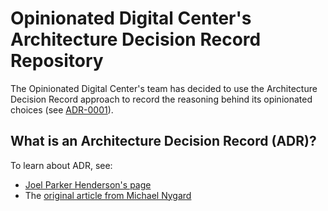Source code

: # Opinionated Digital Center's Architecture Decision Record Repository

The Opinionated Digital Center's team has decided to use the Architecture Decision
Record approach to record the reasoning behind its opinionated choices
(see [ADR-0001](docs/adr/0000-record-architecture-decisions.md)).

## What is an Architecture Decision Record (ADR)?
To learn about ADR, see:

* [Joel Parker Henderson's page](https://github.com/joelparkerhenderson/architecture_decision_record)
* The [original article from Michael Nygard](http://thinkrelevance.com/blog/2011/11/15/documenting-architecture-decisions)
-=-=-=-=-
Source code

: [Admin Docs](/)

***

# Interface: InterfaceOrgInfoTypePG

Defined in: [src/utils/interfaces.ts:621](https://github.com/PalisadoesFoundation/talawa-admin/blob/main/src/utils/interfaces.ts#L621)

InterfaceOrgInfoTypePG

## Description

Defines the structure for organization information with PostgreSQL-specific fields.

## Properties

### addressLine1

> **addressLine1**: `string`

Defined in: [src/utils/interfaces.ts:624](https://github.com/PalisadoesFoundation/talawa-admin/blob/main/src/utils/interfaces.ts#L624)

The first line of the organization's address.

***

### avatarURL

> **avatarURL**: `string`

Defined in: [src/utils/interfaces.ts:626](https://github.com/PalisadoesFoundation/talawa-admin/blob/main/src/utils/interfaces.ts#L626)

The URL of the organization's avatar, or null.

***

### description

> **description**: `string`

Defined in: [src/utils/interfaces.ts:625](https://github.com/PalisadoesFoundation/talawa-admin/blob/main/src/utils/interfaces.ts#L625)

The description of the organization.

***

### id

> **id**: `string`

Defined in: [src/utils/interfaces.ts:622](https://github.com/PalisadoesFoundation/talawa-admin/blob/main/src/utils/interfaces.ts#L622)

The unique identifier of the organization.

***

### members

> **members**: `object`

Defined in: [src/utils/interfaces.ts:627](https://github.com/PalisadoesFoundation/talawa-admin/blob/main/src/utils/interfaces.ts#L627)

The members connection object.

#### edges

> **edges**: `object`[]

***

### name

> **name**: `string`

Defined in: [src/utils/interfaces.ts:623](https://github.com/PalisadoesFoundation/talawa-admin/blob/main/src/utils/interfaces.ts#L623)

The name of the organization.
-=-=-=-=-
# Work to complete
Whenever the string "decisions" turns up in a line of the data, copy that line.

# Your response
(see [ADR-0001](docs/adr/0000-record-architecture-decisions.md)).
* The [original article from Michael Nygard](http://thinkrelevance.com/blog/2011/11/15/documenting-architecture-decisions)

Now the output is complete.